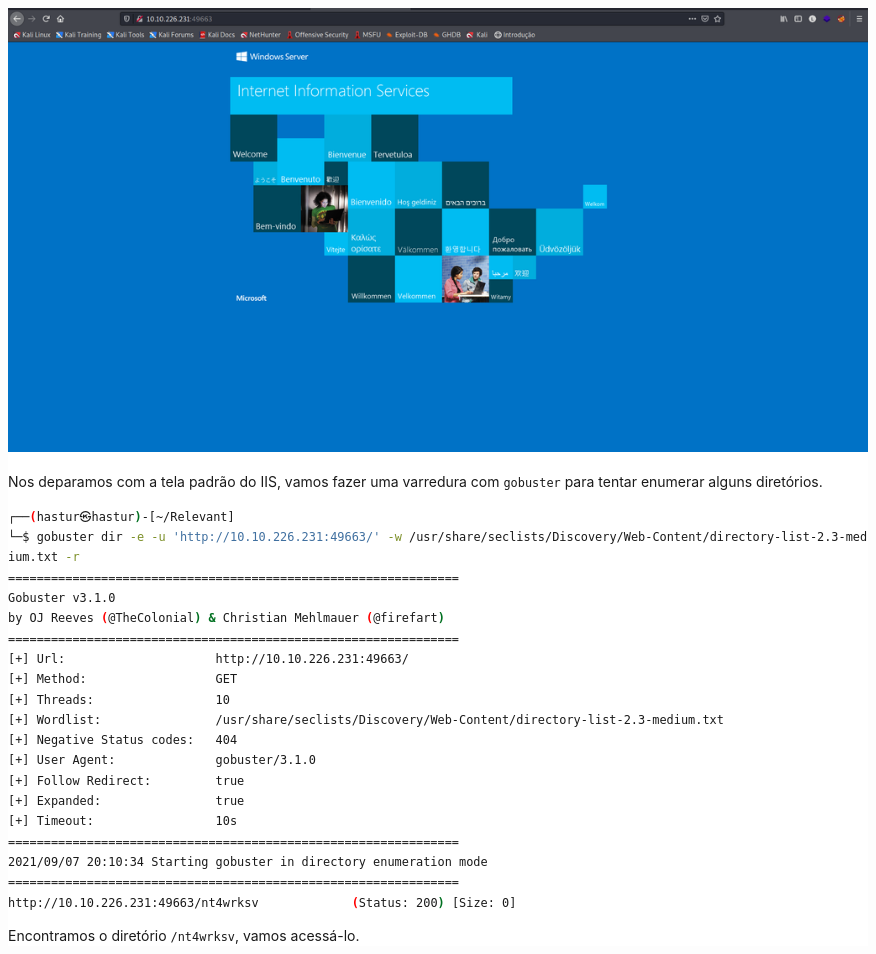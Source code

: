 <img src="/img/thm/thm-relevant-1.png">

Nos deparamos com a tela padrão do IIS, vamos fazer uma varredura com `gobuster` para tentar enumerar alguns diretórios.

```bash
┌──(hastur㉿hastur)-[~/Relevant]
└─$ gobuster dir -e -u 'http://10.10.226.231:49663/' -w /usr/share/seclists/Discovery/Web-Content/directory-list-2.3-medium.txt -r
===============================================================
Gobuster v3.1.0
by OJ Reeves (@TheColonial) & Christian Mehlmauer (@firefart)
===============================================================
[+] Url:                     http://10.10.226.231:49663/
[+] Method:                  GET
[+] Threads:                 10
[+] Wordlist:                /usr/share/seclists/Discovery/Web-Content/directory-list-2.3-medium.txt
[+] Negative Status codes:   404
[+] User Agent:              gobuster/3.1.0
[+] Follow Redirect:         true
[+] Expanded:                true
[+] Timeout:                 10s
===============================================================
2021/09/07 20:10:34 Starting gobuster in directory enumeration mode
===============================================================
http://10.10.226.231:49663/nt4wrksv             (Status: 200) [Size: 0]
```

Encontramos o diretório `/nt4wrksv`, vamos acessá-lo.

---

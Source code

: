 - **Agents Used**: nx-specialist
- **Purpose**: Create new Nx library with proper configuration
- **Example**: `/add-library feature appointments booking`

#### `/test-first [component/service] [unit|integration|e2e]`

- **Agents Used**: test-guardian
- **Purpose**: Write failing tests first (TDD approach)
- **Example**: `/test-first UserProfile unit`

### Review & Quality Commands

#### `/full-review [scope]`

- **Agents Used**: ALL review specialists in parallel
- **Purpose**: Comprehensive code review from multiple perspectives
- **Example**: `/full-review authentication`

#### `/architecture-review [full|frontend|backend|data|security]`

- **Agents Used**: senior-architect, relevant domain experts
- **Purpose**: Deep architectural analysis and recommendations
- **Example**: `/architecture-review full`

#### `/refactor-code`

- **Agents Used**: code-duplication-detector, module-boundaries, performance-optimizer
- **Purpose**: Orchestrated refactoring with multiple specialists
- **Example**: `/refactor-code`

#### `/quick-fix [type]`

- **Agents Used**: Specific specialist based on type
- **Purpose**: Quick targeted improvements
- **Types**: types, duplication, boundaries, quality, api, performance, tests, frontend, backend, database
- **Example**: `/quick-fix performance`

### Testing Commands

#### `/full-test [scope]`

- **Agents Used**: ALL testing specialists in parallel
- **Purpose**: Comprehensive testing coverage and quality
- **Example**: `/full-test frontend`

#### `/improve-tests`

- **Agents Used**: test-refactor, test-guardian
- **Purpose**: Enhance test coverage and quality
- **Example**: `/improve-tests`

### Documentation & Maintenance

**TO DO**
Tally the lines in the entries above that hold the string "with" and state the tally alone.

**EXPECTED ANSWER**
2